Excerpted data section start

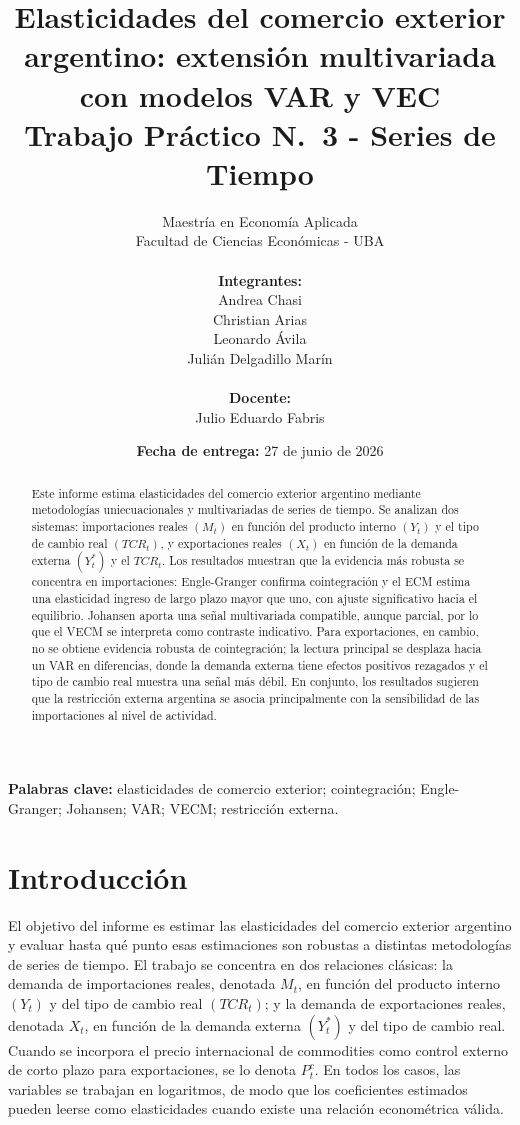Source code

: \documentclass[11pt,a4paper]{article}
\title{%
	\textbf{Elasticidades del comercio exterior argentino: extensión multivariada con modelos VAR y VEC} \\
	\vspace{0.6em}
	\large Trabajo Práctico N.\textdegree~3 - Series de Tiempo
}
\author{
	Maestría en Economía Aplicada \\
	Facultad de Ciencias Económicas - UBA \\
	\\
	\textbf{Integrantes:} \\
	Andrea Chasi \\
	Christian Arias \\
	Leonardo Ávila \\
	Julián Delgadillo Marín \\
	\\
	\textbf{Docente:} \\
	Julio Eduardo Fabris
}
\date{\textbf{Fecha de entrega:} 27 de junio de 2026}
\begin{document}
	
	\maketitle
	
	\begin{abstract}
		Este informe estima elasticidades del comercio exterior argentino mediante
		metodologías uniecuacionales y multivariadas de series de tiempo. Se analizan
		dos sistemas: importaciones reales \((M_t)\) en función del producto interno
		\((Y_t)\) y el tipo de cambio real \((TCR_t)\), y exportaciones reales
		\((X_t)\) en función de la demanda externa \((Y_t^*)\) y el \(TCR_t\). Los
		resultados muestran que la evidencia más robusta se concentra en
		importaciones: Engle-Granger confirma cointegración y el ECM estima una
		elasticidad ingreso de largo plazo mayor que uno, con ajuste significativo
		hacia el equilibrio. Johansen aporta una señal multivariada compatible, aunque
		parcial, por lo que el VECM se interpreta como contraste indicativo. Para
		exportaciones, en cambio, no se obtiene evidencia robusta de cointegración; la
		lectura principal se desplaza hacia un VAR en diferencias, donde la demanda
		externa tiene efectos positivos rezagados y el tipo de cambio real muestra una
		señal más débil. En conjunto, los resultados sugieren que la restricción
		externa argentina se asocia principalmente con la sensibilidad de las
		importaciones al nivel de actividad.
	\end{abstract}
	
	\noindent\textbf{Palabras clave:} elasticidades de comercio exterior;
	cointegración; Engle-Granger; Johansen; VAR; VECM; restricción externa.
	
	\newpage
	
	\section{Introducción}
	\label{sec:introduccion}
	
	El objetivo del informe es estimar las elasticidades del comercio exterior
	argentino y evaluar hasta qué punto esas estimaciones son robustas a distintas
	metodologías de series de tiempo. El trabajo se concentra en dos relaciones
	clásicas: la demanda de importaciones reales, denotada \(M_t\), en función del
	producto interno \((Y_t)\) y del tipo de cambio real \((TCR_t)\); y la demanda
	de exportaciones reales, denotada \(X_t\), en función de la demanda externa
	\((Y_t^*)\) y del tipo de cambio real. Cuando se incorpora el precio
	internacional de commodities como control externo de corto plazo para
	exportaciones, se lo denota \(P_t^c\). En todos los casos, las variables se
	trabajan en logaritmos, de modo que los coeficientes estimados pueden leerse
	como elasticidades cuando existe una relación econométrica válida.
	
\end{document}
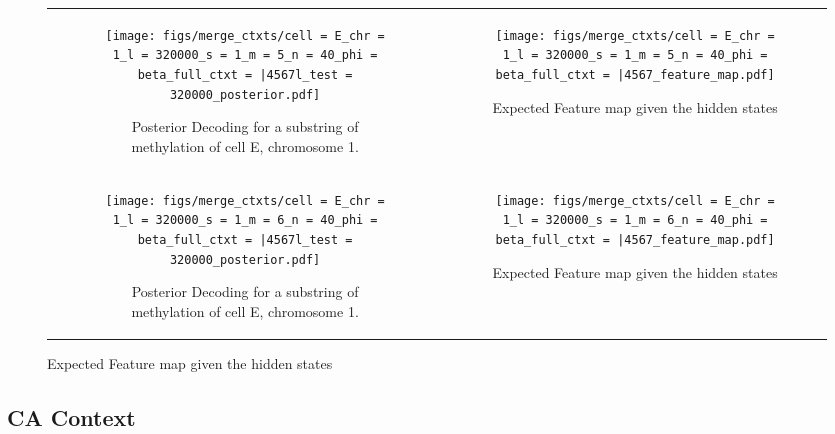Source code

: \documentclass{article}
\begin{document}
    \begin{figure}[H]
        \begin{tabular}{cc}
          \begin{subfigure}[t]{0.4\textwidth}
            \texttt{[image: figs/merge\_ctxts/cell = E\_chr = 1\_l = 320000\_s = 1\_m = 5\_n = 40\_phi = beta\_full\_ctxt = |4567l\_test = 320000\_posterior.pdf]}
            \caption{Posterior Decoding for a substring of methylation of cell E, chromosome 1.}
          \end{subfigure}
          &
          \begin{subfigure}[t]{0.4\textwidth}
            \texttt{[image: figs/merge\_ctxts/cell = E\_chr = 1\_l = 320000\_s = 1\_m = 5\_n = 40\_phi = beta\_full\_ctxt = |4567\_feature\_map.pdf]}
            \caption{Expected Feature map given the hidden states}
          \end{subfigure}
      \\
      \begin{subfigure}[t]{0.4\textwidth}
        \texttt{[image: figs/merge\_ctxts/cell = E\_chr = 1\_l = 320000\_s = 1\_m = 6\_n = 40\_phi = beta\_full\_ctxt = |4567l\_test = 320000\_posterior.pdf]}
        \caption{Posterior Decoding for a substring of methylation of cell E, chromosome 1.}
      \end{subfigure}
      &
      \begin{subfigure}[t]{0.4\textwidth}
        \texttt{[image: figs/merge\_ctxts/cell = E\_chr = 1\_l = 320000\_s = 1\_m = 6\_n = 40\_phi = beta\_full\_ctxt = |4567\_feature\_map.pdf]}
        \caption{Expected Feature map given the hidden states}
      \end{subfigure}
    \end{tabular}
\end{figure}

\subsection{CA Context}
\end{document}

Excerpted data section end

What is needed:
Return every entry above word for word, leaving pictures out.

Answer for this exercise:
Source code

: \documentclass[11pt,a4paper]{article}
\title{%
	\textbf{Elasticidades del comercio exterior argentino: extensión multivariada con modelos VAR y VEC} \\
	\vspace{0.6em}
	\large Trabajo Práctico N.\textdegree~3 - Series de Tiempo
}
\author{
	Maestría en Economía Aplicada \\
	Facultad de Ciencias Económicas - UBA \\
	\\
	\textbf{Integrantes:} \\
	Andrea Chasi \\
	Christian Arias \\
	Leonardo Ávila \\
	Julián Delgadillo Marín \\
	\\
	\textbf{Docente:} \\
	Julio Eduardo Fabris
}
\date{\textbf{Fecha de entrega:} 27 de junio de 2026}
\begin{document}
	
	\maketitle
	
	\begin{abstract}
		Este informe estima elasticidades del comercio exterior argentino mediante
		metodologías uniecuacionales y multivariadas de series de tiempo. Se analizan
		dos sistemas: importaciones reales \((M_t)\) en función del producto interno
		\((Y_t)\) y el tipo de cambio real \((TCR_t)\), y exportaciones reales
		\((X_t)\) en función de la demanda externa \((Y_t^*)\) y el \(TCR_t\). Los
		resultados muestran que la evidencia más robusta se concentra en
		importaciones: Engle-Granger confirma cointegración y el ECM estima una
		elasticidad ingreso de largo plazo mayor que uno, con ajuste significativo
		hacia el equilibrio. Johansen aporta una señal multivariada compatible, aunque
		parcial, por lo que el VECM se interpreta como contraste indicativo. Para
		exportaciones, en cambio, no se obtiene evidencia robusta de cointegración; la
		lectura principal se desplaza hacia un VAR en diferencias, donde la demanda
		externa tiene efectos positivos rezagados y el tipo de cambio real muestra una
		señal más débil. En conjunto, los resultados sugieren que la restricción
		externa argentina se asocia principalmente con la sensibilidad de las
		importaciones al nivel de actividad.
	\end{abstract}
	
	\noindent\textbf{Palabras clave:} elasticidades de comercio exterior;
	cointegración; Engle-Granger; Johansen; VAR; VECM; restricción externa.
	
	\newpage
	
	\section{Introducción}
	\label{sec:introduccion}
	
	El objetivo del informe es estimar las elasticidades del comercio exterior
	argentino y evaluar hasta qué punto esas estimaciones son robustas a distintas
	metodologías de series de tiempo. El trabajo se concentra en dos relaciones
	clásicas: la demanda de importaciones reales, denotada \(M_t\), en función del
	producto interno \((Y_t)\) y del tipo de cambio real \((TCR_t)\); y la demanda
	de exportaciones reales, denotada \(X_t\), en función de la demanda externa
	\((Y_t^*)\) y del tipo de cambio real. Cuando se incorpora el precio
	internacional de commodities como control externo de corto plazo para
	exportaciones, se lo denota \(P_t^c\). En todos los casos, las variables se
	trabajan en logaritmos, de modo que los coeficientes estimados pueden leerse
	como elasticidades cuando existe una relación econométrica válida.
	
\end{document}
Source code

: \documentclass{article}
\begin{document}
    \begin{figure}[H]
        \begin{tabular}{cc}
          \begin{subfigure}[t]{0.4\textwidth}
            \texttt{[image: figs/merge\_ctxts/cell = E\_chr = 1\_l = 320000\_s = 1\_m = 5\_n = 40\_phi = beta\_full\_ctxt = |4567l\_test = 320000\_posterior.pdf]}
            \caption{Posterior Decoding for a substring of methylation of cell E, chromosome 1.}
          \end{subfigure}
          &
          \begin{subfigure}[t]{0.4\textwidth}
            \texttt{[image: figs/merge\_ctxts/cell = E\_chr = 1\_l = 320000\_s = 1\_m = 5\_n = 40\_phi = beta\_full\_ctxt = |4567\_feature\_map.pdf]}
            \caption{Expected Feature map given the hidden states}
          \end{subfigure}
      \\
      \begin{subfigure}[t]{0.4\textwidth}
        \texttt{[image: figs/merge\_ctxts/cell = E\_chr = 1\_l = 320000\_s = 1\_m = 6\_n = 40\_phi = beta\_full\_ctxt = |4567l\_test = 320000\_posterior.pdf]}
        \caption{Posterior Decoding for a substring of methylation of cell E, chromosome 1.}
      \end{subfigure}
      &
      \begin{subfigure}[t]{0.4\textwidth}
        \texttt{[image: figs/merge\_ctxts/cell = E\_chr = 1\_l = 320000\_s = 1\_m = 6\_n = 40\_phi = beta\_full\_ctxt = |4567\_feature\_map.pdf]}
        \caption{Expected Feature map given the hidden states}
      \end{subfigure}
    \end{tabular}
\end{figure}

\subsection{CA Context}
\end{document}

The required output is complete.